Putting to sleep and waking up Windows machines with Home Assistant

2024-10-22 tinkering networking windows home-assistant

I begrudgingly tolerate some Windows machines on my network, because some games’ anti cheat malsoftware consider virtual environments cheating. While VMs do make it easier to manipulate the state of a video game to one’s advantage, it’s annoying.

Balancing between power saving and convenience, I want these machines up as quickly as possible when I need them, so I keep them in sleep and wake them up with Wake-on-LAN. Putting them back to sleep via remote desktop is mightily annoying, so I searched for remedies.

The goal🔗

Wake up Windows machines and put them back to sleep, conveniently from Home Assistant.

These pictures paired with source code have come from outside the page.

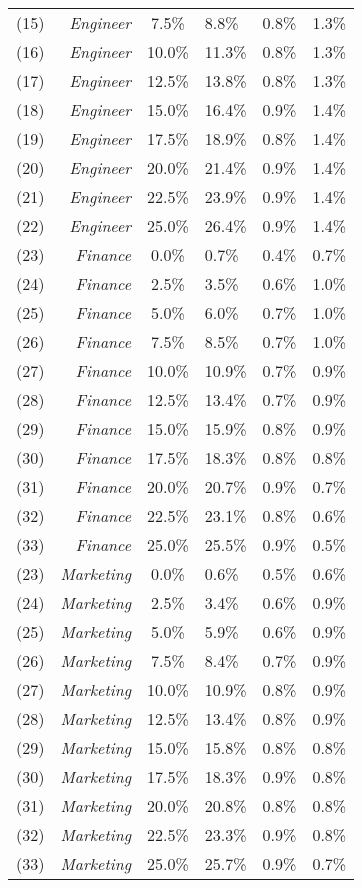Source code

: \begin{supptable}[htb!]
\begin{center}
\begin{tabular}{lrcllc}
(15) & \emph{Engineer} & 7.5\% & 8.8\% & 0.8\% & 1.3\% \\
(16) & \emph{Engineer} & 10.0\% & 11.3\% & 0.8\% & 1.3\% \\
(17) & \emph{Engineer} & 12.5\% & 13.8\% & 0.8\% & 1.3\% \\
(18) & \emph{Engineer} & 15.0\% & 16.4\% & 0.9\% & 1.4\% \\
(19) & \emph{Engineer} & 17.5\% & 18.9\% & 0.8\% & 1.4\% \\
(20) & \emph{Engineer} & 20.0\% & 21.4\% & 0.9\% & 1.4\% \\
(21) & \emph{Engineer} & 22.5\% & 23.9\% & 0.9\% & 1.4\% \\
(22) & \emph{Engineer} & 25.0\% & 26.4\% & 0.9\% & 1.4\% \\
\cmidrule{1-6}
(23) & \emph{Finance} & 0.0\% & 0.7\% & 0.4\% & 0.7\% \\
(24) & \emph{Finance} & 2.5\% & 3.5\% & 0.6\% & 1.0\% \\
(25) & \emph{Finance} & 5.0\% & 6.0\% & 0.7\% & 1.0\% \\
(26) & \emph{Finance} & 7.5\% & 8.5\% & 0.7\% & 1.0\% \\
(27) & \emph{Finance} & 10.0\% &10.9\% & 0.7\% & 0.9\% \\
(28) & \emph{Finance} & 12.5\% & 13.4\% & 0.7\% & 0.9\% \\
(29) & \emph{Finance} & 15.0\% & 15.9\% & 0.8\% & 0.9\% \\
(30) & \emph{Finance} & 17.5\% & 18.3\% & 0.8\% & 0.8\% \\
(31) & \emph{Finance} & 20.0\% & 20.7\% & 0.9\% & 0.7\% \\
(32) & \emph{Finance} & 22.5\% & 23.1\% & 0.8\% & 0.6\% \\
(33) & \emph{Finance} & 25.0\% & 25.5\% & 0.9\% & 0.5\% \\
\cmidrule{1-6}
(23) & \emph{Marketing} & 0.0\% & 0.6\% & 0.5\% & 0.6\% \\
(24) & \emph{Marketing} & 2.5\% & 3.4\% & 0.6\% & 0.9\% \\
(25) & \emph{Marketing} & 5.0\% & 5.9\% & 0.6\% & 0.9\% \\
(26) & \emph{Marketing} & 7.5\% & 8.4\% & 0.7\% & 0.9\% \\
(27) & \emph{Marketing} & 10.0\% &10.9\% & 0.8\% & 0.9\% \\
(28) & \emph{Marketing} & 12.5\% & 13.4\% & 0.8\% & 0.9\% \\
(29) & \emph{Marketing} & 15.0\% & 15.8\% & 0.8\% & 0.8\% \\
(30) & \emph{Marketing} & 17.5\% & 18.3\% & 0.9\% & 0.8\% \\
(31) & \emph{Marketing} & 20.0\% & 20.8\% & 0.8\% & 0.8\% \\
(32) & \emph{Marketing} & 22.5\% & 23.3\% & 0.9\% & 0.8\% \\
(33) & \emph{Marketing} & 25.0\% & 25.7\% & 0.9\% & 0.7\% \\
\cmidrule[\heavyrulewidth]{1-6}
\end{tabular}
\end{center}
\vspace{-5mm}
\end{supptable}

Thinking out loud, we need a switch entity that does Wake-on-LAN when turning on, and does some sort of remote management operation to suspend Windows when turning off.

Building blocks: Wake-on-LAN🔗

This is available out of the box, requiring file-based configuration:

switch:
  - platform: wake_on_lan
    name: <PC name>
    mac: <PC MAC address>
    host: <PC IP address, used for telling if the entity is on>
    broadcast_address: <network's broadcast address>

The host could be omitted, but then Home Assistant would track the entity state internally, which could drift out of state with reality.

Building blocks: Suspend as a service🔗

After some digging, I discovered remote-shutdown-pc by Viktar Karpach, which allows performing a preconfigured action like shutdown (or suspend) when receiving a special HTTP request containing a “secret”.

This service uses HTTP transport, so it is by no means secure. I use this exclusively on machines that never leave my home network, and even if someone intercepted traffic, worst they could do would be pausing my gaming session. So, secure enough for my needs.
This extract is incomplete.